(Collected data entries)
━━━━━━━━━━━━━━━━━━━━
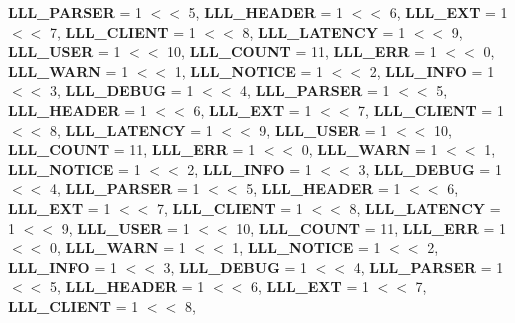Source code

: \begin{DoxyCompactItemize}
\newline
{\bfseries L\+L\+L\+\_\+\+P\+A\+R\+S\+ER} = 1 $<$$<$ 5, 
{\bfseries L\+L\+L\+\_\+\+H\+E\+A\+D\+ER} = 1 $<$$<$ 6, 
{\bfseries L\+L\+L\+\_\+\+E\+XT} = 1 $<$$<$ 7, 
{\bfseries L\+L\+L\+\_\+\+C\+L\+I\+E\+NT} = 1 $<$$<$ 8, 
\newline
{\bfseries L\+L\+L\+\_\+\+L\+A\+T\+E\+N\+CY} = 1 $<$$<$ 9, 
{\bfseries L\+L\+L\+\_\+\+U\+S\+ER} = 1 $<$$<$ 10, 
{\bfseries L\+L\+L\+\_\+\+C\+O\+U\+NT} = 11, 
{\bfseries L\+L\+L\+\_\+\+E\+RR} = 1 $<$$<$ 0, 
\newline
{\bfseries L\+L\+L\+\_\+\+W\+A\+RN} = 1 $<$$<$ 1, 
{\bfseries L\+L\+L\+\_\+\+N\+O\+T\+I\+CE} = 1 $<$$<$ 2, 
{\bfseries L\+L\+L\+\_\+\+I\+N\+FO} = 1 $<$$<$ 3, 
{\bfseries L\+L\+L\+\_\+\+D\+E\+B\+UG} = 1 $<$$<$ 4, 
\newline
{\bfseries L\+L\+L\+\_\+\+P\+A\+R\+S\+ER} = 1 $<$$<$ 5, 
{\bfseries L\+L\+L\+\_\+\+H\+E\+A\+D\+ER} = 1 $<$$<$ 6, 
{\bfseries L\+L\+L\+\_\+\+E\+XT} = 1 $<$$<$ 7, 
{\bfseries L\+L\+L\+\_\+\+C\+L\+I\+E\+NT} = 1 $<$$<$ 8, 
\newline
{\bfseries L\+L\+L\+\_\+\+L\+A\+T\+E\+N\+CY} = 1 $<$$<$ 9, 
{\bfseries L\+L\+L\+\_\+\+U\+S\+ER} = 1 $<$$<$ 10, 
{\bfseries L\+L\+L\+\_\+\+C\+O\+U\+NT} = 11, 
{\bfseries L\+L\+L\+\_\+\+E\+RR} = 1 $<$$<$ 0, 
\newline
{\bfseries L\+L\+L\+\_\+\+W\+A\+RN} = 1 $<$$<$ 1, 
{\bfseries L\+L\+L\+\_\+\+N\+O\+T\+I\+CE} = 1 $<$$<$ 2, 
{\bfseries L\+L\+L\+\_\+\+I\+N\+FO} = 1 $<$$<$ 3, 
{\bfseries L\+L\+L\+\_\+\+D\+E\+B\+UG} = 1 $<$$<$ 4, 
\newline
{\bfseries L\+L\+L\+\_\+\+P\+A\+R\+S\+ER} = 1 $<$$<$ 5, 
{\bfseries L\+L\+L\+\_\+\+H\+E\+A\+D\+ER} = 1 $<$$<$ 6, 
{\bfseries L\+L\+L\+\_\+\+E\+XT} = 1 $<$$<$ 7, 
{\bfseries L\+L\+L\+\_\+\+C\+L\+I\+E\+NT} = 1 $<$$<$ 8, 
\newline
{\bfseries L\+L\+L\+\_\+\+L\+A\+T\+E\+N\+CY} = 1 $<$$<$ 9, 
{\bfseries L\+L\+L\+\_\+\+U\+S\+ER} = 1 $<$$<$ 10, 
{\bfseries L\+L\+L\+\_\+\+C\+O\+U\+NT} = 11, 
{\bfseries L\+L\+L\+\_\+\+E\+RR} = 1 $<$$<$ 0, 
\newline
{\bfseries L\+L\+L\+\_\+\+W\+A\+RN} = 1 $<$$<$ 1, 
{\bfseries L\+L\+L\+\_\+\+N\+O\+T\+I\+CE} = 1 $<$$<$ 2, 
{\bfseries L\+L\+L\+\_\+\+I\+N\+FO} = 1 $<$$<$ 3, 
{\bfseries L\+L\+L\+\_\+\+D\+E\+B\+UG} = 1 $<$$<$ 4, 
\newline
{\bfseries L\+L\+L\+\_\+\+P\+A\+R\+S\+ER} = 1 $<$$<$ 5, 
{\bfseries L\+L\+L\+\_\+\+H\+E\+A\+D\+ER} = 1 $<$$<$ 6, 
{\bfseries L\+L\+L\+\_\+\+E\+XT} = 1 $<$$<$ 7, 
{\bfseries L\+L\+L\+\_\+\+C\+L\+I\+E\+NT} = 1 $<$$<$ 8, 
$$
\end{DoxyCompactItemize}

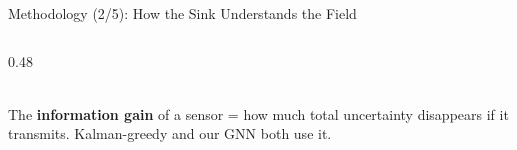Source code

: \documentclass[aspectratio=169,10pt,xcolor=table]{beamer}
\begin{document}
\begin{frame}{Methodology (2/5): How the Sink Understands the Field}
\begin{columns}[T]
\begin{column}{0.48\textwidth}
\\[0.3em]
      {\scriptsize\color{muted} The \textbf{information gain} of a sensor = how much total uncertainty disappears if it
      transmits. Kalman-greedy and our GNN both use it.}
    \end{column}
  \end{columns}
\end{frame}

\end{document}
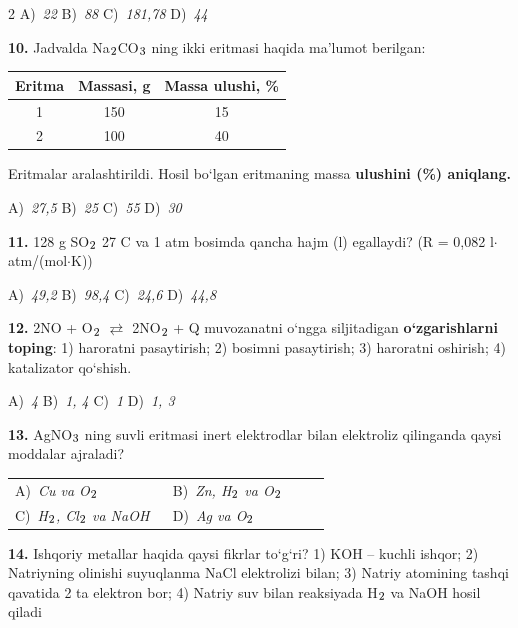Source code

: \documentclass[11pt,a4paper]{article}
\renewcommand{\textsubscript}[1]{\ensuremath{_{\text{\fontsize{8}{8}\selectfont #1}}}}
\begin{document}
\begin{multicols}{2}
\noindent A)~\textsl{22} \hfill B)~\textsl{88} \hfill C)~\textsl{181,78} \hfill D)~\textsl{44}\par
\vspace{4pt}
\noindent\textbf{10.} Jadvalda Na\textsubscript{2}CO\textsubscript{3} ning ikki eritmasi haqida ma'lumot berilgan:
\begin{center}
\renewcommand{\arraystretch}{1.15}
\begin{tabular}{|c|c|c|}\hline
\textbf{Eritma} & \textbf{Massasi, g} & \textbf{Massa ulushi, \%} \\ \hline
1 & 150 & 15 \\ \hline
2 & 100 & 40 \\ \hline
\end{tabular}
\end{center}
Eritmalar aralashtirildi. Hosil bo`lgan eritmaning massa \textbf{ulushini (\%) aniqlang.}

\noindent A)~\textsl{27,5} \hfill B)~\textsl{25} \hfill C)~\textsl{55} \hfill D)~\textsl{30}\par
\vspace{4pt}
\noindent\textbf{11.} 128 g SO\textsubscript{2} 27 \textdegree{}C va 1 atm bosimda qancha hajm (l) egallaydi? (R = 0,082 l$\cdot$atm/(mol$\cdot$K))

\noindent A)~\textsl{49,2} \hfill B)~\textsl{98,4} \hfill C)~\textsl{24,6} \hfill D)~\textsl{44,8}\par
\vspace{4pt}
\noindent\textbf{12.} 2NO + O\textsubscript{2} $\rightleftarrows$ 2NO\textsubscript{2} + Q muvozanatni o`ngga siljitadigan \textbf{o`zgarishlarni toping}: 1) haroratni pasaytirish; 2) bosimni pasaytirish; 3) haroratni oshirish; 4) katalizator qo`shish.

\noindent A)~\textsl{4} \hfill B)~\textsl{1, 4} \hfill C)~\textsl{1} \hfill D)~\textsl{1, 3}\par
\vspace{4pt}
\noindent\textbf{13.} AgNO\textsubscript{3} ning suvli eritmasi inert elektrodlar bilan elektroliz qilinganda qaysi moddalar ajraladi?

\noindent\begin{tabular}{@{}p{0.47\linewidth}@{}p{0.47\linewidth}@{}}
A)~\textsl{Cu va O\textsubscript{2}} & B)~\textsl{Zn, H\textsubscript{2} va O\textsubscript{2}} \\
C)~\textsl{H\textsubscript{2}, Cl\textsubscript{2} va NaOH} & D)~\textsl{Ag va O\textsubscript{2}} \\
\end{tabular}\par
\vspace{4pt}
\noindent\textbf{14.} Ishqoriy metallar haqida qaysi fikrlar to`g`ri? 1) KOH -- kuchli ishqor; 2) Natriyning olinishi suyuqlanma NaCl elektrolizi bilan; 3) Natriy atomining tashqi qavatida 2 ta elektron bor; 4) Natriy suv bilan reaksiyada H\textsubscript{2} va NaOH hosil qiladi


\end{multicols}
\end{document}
━━━━━━━━━━━━━━━━━━━━
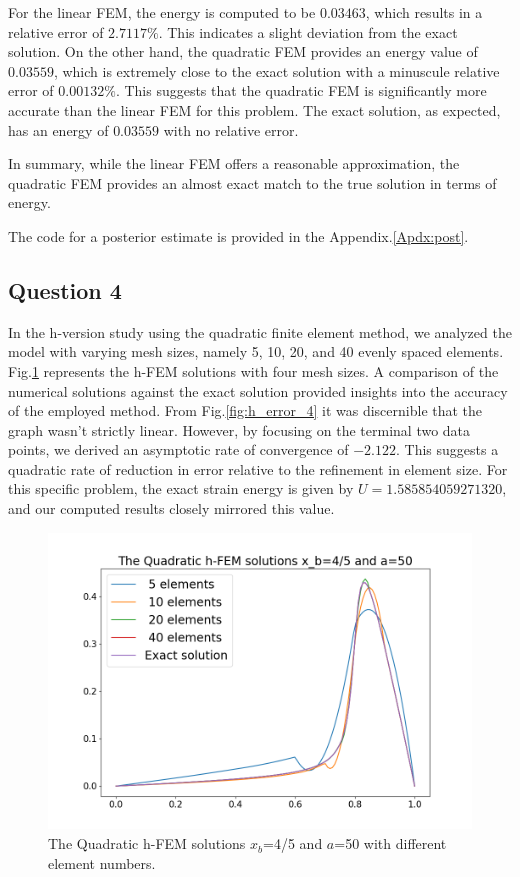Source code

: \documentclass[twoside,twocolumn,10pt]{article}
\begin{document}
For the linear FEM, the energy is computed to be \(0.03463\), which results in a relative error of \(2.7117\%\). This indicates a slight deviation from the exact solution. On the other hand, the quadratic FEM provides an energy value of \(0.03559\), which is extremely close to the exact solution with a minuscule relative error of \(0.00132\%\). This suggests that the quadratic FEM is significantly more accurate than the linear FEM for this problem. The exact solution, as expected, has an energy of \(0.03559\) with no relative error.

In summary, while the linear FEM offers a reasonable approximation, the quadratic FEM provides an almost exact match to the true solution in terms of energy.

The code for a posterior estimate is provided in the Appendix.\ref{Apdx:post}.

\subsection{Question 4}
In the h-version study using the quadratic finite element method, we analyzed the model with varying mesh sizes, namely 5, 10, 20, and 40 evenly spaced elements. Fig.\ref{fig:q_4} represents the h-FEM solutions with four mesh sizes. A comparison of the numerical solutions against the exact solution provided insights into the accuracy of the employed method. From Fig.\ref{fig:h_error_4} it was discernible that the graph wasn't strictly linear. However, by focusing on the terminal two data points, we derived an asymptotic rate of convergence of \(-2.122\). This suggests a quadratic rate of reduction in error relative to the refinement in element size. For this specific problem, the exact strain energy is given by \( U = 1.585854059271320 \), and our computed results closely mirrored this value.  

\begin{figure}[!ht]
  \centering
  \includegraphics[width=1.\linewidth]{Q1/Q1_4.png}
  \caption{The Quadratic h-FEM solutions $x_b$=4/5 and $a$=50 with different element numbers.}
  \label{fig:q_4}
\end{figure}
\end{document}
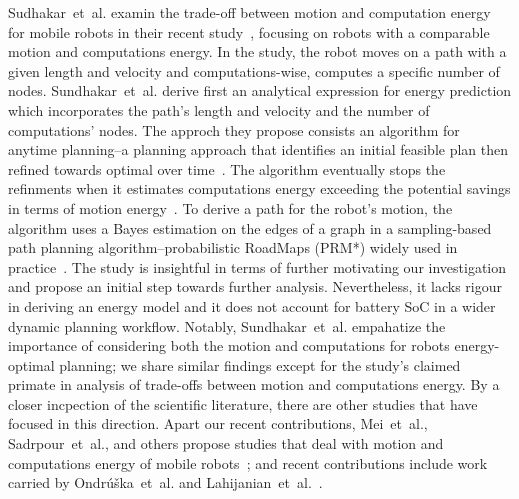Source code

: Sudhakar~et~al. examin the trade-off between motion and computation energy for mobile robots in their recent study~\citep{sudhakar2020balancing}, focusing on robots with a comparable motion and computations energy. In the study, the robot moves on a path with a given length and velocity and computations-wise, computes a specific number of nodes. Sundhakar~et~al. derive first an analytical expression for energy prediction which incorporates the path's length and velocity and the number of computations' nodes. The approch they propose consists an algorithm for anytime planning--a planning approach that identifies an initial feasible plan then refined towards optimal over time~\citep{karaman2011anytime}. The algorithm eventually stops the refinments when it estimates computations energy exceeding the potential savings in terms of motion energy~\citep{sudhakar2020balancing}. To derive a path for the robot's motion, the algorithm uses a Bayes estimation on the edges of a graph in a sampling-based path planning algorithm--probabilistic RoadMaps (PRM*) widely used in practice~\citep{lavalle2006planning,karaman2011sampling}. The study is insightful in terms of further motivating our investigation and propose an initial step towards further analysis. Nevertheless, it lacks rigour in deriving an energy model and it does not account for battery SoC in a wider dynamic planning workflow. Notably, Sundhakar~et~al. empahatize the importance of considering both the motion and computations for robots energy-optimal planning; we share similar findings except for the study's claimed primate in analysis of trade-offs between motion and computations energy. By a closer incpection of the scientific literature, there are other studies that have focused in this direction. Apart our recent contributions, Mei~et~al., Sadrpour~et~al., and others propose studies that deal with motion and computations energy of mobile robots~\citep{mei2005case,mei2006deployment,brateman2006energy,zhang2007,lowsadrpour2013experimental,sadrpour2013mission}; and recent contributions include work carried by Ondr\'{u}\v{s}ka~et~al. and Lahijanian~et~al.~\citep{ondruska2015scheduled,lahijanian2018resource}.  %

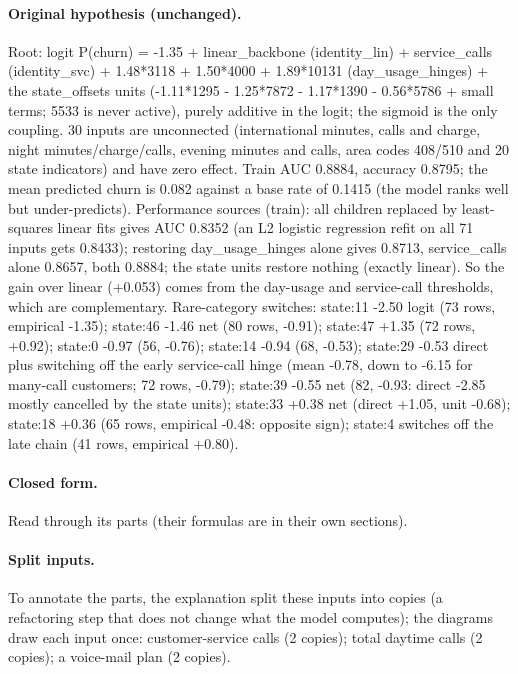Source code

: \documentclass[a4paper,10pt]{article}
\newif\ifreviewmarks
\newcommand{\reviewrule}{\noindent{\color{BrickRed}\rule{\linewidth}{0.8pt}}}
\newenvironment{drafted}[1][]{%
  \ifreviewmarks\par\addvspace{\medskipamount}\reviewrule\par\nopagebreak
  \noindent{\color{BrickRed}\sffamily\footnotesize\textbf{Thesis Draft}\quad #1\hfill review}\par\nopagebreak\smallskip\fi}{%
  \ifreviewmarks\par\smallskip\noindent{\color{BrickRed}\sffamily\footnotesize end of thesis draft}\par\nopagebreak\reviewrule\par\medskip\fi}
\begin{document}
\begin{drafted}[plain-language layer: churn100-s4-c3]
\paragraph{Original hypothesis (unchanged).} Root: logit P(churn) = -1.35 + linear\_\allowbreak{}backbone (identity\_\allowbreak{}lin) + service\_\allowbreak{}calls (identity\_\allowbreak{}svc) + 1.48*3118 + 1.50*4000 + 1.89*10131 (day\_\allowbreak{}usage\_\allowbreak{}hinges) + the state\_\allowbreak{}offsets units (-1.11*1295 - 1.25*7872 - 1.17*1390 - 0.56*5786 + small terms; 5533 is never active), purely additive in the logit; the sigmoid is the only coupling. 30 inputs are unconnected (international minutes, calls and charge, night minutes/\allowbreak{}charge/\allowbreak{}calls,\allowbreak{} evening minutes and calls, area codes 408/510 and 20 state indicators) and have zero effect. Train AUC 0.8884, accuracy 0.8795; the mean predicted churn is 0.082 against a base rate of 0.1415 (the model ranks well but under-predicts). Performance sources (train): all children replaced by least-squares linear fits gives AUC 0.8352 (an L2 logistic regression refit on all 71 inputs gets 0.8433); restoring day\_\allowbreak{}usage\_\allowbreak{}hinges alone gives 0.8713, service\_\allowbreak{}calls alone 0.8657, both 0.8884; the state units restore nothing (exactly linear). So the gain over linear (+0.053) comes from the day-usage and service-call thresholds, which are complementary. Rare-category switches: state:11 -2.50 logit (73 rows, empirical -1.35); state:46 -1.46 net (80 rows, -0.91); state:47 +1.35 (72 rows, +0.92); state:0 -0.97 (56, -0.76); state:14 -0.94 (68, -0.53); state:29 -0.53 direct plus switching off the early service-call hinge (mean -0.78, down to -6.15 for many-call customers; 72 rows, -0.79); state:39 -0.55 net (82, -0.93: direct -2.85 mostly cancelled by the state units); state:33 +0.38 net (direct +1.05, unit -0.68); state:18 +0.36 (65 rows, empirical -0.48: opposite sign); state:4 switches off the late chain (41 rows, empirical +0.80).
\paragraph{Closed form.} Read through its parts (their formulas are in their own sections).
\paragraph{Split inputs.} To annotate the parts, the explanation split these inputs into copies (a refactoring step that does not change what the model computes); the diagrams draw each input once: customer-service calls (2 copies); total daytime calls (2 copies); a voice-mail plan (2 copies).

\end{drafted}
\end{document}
━━━━━━━━━━━━━━━━━━━━
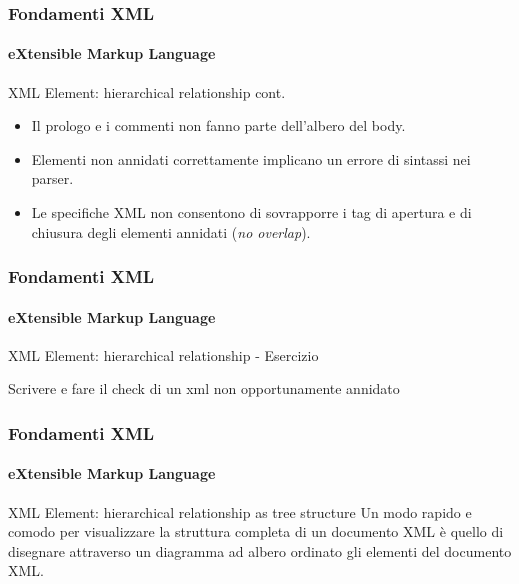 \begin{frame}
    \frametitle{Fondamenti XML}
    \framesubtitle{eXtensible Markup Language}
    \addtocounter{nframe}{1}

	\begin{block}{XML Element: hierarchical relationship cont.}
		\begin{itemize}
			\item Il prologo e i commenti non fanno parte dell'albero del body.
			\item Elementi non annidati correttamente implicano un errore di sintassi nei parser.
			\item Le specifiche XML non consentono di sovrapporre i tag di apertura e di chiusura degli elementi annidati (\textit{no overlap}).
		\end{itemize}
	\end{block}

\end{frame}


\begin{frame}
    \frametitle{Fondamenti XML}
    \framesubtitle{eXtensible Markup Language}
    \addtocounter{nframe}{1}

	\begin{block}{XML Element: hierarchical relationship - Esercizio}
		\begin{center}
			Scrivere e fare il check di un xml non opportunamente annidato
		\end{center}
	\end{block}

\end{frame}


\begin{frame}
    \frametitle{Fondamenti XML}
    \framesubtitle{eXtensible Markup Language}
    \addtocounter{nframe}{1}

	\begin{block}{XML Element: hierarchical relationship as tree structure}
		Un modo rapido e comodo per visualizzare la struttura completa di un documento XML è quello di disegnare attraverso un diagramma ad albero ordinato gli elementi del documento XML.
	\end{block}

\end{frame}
━━━━━━━━━━━━━━━━━━━━
→ YOUR ASSIGNMENT
Search the data for the string "textbf" and copy every line where it appears.

→ RESPONSE FOR THIS EXERCISE
      {\scriptsize\color{muted} The \textbf{information gain} of a sensor = how much total uncertainty disappears if it
\noindent\textbf{10.} Jadvalda Na\textsubscript{2}CO\textsubscript{3} ning ikki eritmasi haqida ma'lumot berilgan:
\textbf{Eritma} & \textbf{Massasi, g} & \textbf{Massa ulushi, \%} \\ \hline
Eritmalar aralashtirildi. Hosil bo`lgan eritmaning massa \textbf{ulushini (\%) aniqlang.}
\noindent\textbf{11.} 128 g SO\textsubscript{2} 27 \textdegree{}C va 1 atm bosimda qancha hajm (l) egallaydi? (R = 0,082 l$\cdot$atm/(mol$\cdot$K))
\noindent\textbf{12.} 2NO + O\textsubscript{2} $\rightleftarrows$ 2NO\textsubscript{2} + Q muvozanatni o`ngga siljitadigan \textbf{o`zgarishlarni toping}: 1) haroratni pasaytirish; 2) bosimni pasaytirish; 3) haroratni oshirish; 4) katalizator qo`shish.
\noindent\textbf{13.} AgNO\textsubscript{3} ning suvli eritmasi inert elektrodlar bilan elektroliz qilinganda qaysi moddalar ajraladi?
\noindent\textbf{14.} Ishqoriy metallar haqida qaysi fikrlar to`g`ri? 1) KOH -- kuchli ishqor; 2) Natriyning olinishi suyuqlanma NaCl elektrolizi bilan; 3) Natriy atomining tashqi qavatida 2 ta elektron bor; 4) Natriy suv bilan reaksiyada H\textsubscript{2} va NaOH hosil qiladi
  \noindent{\color{BrickRed}\sffamily\footnotesize\textbf{Thesis Draft}\quad #1\hfill review}\par\nopagebreak\smallskip\fi}{%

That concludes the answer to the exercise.